Strategic Core‐Shell Integration for Advancing Z‐Scheme Heterojunctions: Interface‐Engineered ZnIn2S4/Ag2WO4@Ag Ternary Architecture for Enhanced Visible‐Light‐Driven Photocatalytic H2 Production and Pollutant Degradation

The spatial inhomogeneity of interfacial modifications, despite conventional approaches like co-catalyst deposition and dopant incorporation, presents a critical bottleneck in achieving optimal charge carrier dynamics and sustained photocatalytic performance at semiconductor heterojunctions. To address this challenge, this study introduces a novel approach by encapsulating the wide-bandgap semiconductor Ag₂WO₄ (AWO) in a particulate shell of plasmonic hot spots (metallic Ag), forming a well-defined interface that facilitates consistent charge transfer and enhances photocatalytic efficiency. The engineered Ag₂WO₄@Ag (AWO@Ag) is strategically integrated with ZnIn₂S₄ (ZIS) nanosheets to design core-shell integrated Z-scheme heterojunction. The optimized integration of AWO@Ag (12.5%) over ZIS nanosheets demonstrates a remarkable hydrogen generation performance, achieving 3142 µmol h^-1g^-1, surpassing the performance of pure ZnIn₂S₄ (1311 µmol h^-1g^-1). Through rational interface design with strong redox abilities, the system achieves an impressive methyl orange photodegradation efficiency of 97.16% within 60 min.
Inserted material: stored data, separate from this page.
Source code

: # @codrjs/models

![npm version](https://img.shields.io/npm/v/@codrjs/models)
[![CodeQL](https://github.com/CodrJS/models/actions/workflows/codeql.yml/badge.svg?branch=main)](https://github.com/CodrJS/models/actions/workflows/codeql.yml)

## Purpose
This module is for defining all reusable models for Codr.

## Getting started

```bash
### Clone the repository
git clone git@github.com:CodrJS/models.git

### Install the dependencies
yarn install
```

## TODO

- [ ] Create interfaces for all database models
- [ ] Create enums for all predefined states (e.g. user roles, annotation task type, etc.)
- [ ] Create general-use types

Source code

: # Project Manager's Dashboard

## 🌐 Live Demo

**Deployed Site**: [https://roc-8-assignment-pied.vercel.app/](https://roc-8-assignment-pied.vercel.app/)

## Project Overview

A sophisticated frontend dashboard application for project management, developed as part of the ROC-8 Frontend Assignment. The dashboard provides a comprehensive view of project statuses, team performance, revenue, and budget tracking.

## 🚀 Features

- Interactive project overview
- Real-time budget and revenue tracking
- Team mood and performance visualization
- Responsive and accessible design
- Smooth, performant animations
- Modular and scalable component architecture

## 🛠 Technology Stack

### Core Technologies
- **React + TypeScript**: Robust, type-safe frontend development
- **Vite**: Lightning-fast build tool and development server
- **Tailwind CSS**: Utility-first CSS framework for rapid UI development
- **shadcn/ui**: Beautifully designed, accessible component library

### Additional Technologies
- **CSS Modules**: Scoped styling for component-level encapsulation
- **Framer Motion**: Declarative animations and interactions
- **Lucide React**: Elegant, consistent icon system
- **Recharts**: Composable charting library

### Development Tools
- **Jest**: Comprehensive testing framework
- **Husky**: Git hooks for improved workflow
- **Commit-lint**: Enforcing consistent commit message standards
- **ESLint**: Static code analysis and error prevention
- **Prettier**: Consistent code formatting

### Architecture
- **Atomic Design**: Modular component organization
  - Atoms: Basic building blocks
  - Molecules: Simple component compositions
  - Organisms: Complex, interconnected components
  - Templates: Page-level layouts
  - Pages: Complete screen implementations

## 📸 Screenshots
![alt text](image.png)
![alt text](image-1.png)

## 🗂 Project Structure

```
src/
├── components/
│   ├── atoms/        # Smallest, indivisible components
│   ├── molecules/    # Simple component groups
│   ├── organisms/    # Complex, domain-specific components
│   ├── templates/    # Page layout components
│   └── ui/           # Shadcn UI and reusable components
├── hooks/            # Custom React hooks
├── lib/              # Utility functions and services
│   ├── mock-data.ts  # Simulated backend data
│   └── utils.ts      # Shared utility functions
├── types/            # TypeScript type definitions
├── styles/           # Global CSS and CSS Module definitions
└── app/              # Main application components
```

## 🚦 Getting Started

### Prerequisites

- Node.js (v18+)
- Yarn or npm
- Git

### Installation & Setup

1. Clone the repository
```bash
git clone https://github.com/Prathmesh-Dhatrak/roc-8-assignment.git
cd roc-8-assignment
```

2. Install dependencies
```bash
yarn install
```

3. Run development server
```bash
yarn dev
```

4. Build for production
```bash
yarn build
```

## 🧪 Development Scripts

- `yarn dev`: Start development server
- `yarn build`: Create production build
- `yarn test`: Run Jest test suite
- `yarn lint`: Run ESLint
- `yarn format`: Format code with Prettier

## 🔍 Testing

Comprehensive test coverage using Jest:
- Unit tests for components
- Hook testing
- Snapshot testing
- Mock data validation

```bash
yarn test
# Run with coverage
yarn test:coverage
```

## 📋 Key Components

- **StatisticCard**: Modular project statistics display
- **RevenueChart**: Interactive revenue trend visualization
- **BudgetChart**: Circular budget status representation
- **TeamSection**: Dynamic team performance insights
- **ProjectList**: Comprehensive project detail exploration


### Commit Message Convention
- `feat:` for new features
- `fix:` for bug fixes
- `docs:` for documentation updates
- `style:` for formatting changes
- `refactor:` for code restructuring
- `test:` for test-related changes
Additionally, it exhibits photoanodic currents of 3.98 mA cm^-2 at 2.2 V versus RHE in a neutral electrolytic medium, demonstrating enhanced water oxidation capability facilitated by AWO@Ag integration. The system's exceptional performance across hydrogen generation, dye degradation, and water oxidation, validates that this advanced structural design enables stable and sustained photocatalytic performance through its multifunctional properties.